There are subleties to these announcements that I won’t get into, like the fancy specs on all of Cisco’s new gear. But I’ll tell you what it’s really about: Money. Lower costs. Lower capital spending. it’s like everything these days: People getting cheaper. And Cisco responding to pressure from service providers to open up and lower costs.
The news has in common the trend toward NFV and SDN in service provider networks. For those of you not familiar with SDN and NFV, I’ll boil it down for you. They are all about “virtualization,” or separating network hardware from software. This has already happened in large data centers such as those built by the likes of Amazon (AMZN), where the resource providers realize it’s more efficient if they can separate hardware and software resources through the process of “virtualization,” which allows the service provider to split up the resources on one system and parcel them out to different customers.

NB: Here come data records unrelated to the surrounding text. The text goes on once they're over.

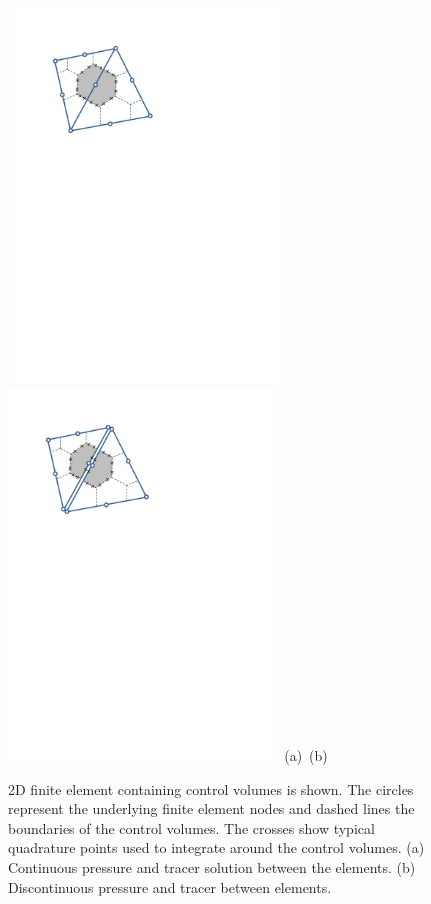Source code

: \begin{figure}[H]
\vbox{
\hbox{
\hspace{0.cm}
\includegraphics[width=7.0cm,height=7.cm]{./doc_figures/p1dg-p2-elepic}
\hspace{-0.cm}
\includegraphics[width=7.0cm,height=7.cm]{./doc_figures/p1dg-p2-dgsat-elepic}
}
\vspace{-0.cm}
\hbox{\hspace{4.cm}(a) \hspace{6.5cm}(b)}
\vspace{-0.cm}}
\label{p1dgp2_ele-dgsat_pics}
\caption{2D finite element containing control volumes is shown. The circles represent the underlying finite element nodes and dashed lines the boundaries of the control volumes. The crosses show typical quadrature points used to integrate around the control volumes. (a) Continuous pressure and tracer solution between the elements. (b) Discontinuous pressure and tracer between elements.  }
\end{figure}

Now this concept is moving to larger service-provider networks in the form of NFV and SDN.
Here’s another way to think of it. In the telecom world, which seems to be perenially behind the rest of the world, everybody is asking for a more “open” platform, so that you could mix and match boxes of hardware and the software packages that control them. Right now, telecom equipment is more vertically integrated. Cisco boxes come with Cisco software, e.t.c.
Want another analogy? Android vs. Apple. Lots of manufacturers make mobile devices that can run Google’s free, open, Android OS. Apple remains a closed system, permanently coupling its OS with its hardware.
Service providers like the concept of “open” becuase equipment vendors such as Cisco build in a huge premium on the software side, because they can. The software is where all the money is, not the hardware. The service providers want plain vanilla routing and switching hardware that can be controlled with any software. This, in essence — though certainly over-simplified — is the spirit of SDN and NFV.
Okay, back to announcements. Funny. What does AT&T say? It says Domain 2.0 will trigger a “swift and broad move to a modern, cloud-based architecture that is expected to significantly reduce the time required to pivot to this target architecture while accelerating time-to-market with technologically advanced products and services.”
Hmm. Fancy. “Swift and broad.” Does that sound like AT&T to you? Just asking. But to sum it up, they want to move to an open, data-center model for networking. They like the concept of SDN in spirit, because it is more flexible. And cheaper. And they say the are working with equipment vendors to:
- Separate hardware and software functionality;
- Separate network control plane and forwarding planes; and
- Improve management of functionality in the software layer.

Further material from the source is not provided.